> **Exercise brief**: Across the entries that follow, count each line holding "Carnarvon" and state the total alone.
::: Data supplied
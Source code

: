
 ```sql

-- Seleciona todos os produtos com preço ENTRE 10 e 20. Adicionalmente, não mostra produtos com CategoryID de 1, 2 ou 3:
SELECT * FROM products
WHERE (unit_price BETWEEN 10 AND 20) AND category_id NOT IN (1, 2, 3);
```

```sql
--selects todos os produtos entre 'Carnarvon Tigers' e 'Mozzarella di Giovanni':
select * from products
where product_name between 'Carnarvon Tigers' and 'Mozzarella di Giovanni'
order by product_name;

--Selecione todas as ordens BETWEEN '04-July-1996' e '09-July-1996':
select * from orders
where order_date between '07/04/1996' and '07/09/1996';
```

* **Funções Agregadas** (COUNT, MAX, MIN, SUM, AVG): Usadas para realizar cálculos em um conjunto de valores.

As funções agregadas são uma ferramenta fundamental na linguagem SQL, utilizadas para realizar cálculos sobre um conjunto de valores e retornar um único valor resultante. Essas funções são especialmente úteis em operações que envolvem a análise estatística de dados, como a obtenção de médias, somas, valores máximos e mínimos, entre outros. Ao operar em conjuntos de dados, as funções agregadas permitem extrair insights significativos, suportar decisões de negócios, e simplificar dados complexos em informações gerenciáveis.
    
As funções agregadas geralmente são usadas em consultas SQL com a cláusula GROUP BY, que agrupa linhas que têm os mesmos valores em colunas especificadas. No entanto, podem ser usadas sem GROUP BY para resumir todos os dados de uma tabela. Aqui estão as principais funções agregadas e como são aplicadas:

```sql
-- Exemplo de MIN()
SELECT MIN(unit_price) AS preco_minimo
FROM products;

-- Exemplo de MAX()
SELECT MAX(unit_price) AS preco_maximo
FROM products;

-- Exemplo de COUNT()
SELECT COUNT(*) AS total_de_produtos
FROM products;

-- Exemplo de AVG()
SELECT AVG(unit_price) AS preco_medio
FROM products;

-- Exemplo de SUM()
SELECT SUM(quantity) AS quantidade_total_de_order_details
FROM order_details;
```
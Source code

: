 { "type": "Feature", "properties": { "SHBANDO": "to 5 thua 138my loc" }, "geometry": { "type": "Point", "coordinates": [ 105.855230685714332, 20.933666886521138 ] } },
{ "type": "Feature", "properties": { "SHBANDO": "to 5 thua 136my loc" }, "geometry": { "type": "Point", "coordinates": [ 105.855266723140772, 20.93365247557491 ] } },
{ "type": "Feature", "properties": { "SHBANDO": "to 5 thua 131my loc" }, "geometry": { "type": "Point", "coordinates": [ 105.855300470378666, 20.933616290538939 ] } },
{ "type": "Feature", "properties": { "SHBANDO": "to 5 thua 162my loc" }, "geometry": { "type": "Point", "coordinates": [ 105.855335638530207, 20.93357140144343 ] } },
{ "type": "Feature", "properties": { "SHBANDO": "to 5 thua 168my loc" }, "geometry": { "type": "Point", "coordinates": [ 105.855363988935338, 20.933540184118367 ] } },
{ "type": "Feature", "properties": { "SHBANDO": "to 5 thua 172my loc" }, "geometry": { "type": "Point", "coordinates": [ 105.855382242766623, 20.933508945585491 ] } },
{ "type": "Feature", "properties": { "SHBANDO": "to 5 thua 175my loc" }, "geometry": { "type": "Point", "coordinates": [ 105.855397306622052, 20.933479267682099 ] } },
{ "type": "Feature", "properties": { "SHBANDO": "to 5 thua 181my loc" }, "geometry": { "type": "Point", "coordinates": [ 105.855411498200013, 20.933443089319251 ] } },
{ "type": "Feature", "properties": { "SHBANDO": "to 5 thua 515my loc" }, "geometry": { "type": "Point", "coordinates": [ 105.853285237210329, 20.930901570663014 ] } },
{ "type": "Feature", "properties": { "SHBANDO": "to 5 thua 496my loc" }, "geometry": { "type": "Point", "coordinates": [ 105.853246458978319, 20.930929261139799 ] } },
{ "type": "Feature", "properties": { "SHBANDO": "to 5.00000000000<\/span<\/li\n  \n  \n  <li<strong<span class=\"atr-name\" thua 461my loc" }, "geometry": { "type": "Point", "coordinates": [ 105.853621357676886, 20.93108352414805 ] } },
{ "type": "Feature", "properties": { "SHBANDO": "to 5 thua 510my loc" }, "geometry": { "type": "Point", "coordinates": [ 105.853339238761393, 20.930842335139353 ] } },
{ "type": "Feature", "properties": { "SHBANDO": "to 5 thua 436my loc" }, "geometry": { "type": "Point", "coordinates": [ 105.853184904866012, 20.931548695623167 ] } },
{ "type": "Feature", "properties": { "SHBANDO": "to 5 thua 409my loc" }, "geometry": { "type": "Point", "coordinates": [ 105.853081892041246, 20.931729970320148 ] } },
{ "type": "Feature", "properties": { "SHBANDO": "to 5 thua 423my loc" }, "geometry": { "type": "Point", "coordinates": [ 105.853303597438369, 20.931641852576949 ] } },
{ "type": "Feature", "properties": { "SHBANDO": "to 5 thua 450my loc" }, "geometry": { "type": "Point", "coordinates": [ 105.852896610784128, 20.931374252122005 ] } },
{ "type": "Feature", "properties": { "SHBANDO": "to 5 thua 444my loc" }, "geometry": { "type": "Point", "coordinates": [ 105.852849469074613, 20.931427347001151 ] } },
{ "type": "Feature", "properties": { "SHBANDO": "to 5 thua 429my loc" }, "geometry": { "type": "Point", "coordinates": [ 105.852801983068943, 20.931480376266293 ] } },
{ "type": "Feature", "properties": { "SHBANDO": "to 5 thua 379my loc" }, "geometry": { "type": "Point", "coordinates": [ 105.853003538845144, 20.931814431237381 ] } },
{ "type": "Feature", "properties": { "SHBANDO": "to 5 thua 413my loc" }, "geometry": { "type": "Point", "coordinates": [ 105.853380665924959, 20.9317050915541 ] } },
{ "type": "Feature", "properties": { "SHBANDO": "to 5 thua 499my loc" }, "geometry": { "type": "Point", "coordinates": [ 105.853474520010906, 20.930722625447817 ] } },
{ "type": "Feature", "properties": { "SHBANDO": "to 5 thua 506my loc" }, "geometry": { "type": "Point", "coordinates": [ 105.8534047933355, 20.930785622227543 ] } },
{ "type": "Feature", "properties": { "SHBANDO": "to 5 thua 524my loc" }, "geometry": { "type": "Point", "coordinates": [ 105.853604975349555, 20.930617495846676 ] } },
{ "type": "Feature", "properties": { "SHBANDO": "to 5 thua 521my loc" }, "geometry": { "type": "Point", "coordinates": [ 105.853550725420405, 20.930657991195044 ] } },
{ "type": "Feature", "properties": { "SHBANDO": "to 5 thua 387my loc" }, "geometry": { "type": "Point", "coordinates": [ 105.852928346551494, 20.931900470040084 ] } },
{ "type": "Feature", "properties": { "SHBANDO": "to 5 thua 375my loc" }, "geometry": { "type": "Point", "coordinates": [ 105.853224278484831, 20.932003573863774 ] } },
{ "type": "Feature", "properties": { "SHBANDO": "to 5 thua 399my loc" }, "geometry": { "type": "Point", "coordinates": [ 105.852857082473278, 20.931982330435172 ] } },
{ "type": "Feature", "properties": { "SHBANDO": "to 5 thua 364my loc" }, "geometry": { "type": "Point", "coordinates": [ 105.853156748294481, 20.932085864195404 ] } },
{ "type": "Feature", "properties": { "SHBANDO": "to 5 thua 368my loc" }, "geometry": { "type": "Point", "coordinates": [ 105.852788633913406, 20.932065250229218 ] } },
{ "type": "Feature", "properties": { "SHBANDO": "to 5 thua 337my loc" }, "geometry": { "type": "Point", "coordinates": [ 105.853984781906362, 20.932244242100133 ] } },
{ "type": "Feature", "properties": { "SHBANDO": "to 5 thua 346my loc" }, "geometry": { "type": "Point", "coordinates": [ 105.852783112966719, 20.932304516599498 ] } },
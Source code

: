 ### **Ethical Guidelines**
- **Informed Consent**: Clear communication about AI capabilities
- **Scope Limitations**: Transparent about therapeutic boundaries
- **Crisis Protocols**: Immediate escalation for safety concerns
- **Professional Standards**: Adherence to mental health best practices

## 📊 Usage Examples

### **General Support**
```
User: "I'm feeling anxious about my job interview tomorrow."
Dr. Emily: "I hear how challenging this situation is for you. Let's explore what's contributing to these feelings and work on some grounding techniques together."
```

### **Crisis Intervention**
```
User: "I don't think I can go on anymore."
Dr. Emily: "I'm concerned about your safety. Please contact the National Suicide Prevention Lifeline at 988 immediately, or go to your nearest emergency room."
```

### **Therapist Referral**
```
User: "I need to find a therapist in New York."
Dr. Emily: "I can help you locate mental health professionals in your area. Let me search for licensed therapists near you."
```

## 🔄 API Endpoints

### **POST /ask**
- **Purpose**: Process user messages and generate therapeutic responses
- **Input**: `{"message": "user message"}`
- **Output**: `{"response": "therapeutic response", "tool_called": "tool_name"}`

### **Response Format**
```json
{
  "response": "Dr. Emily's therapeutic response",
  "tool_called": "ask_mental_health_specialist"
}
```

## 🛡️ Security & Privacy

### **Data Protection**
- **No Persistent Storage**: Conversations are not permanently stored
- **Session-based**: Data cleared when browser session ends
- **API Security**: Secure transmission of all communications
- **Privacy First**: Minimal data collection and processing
::::::
> **Exercise output**: 2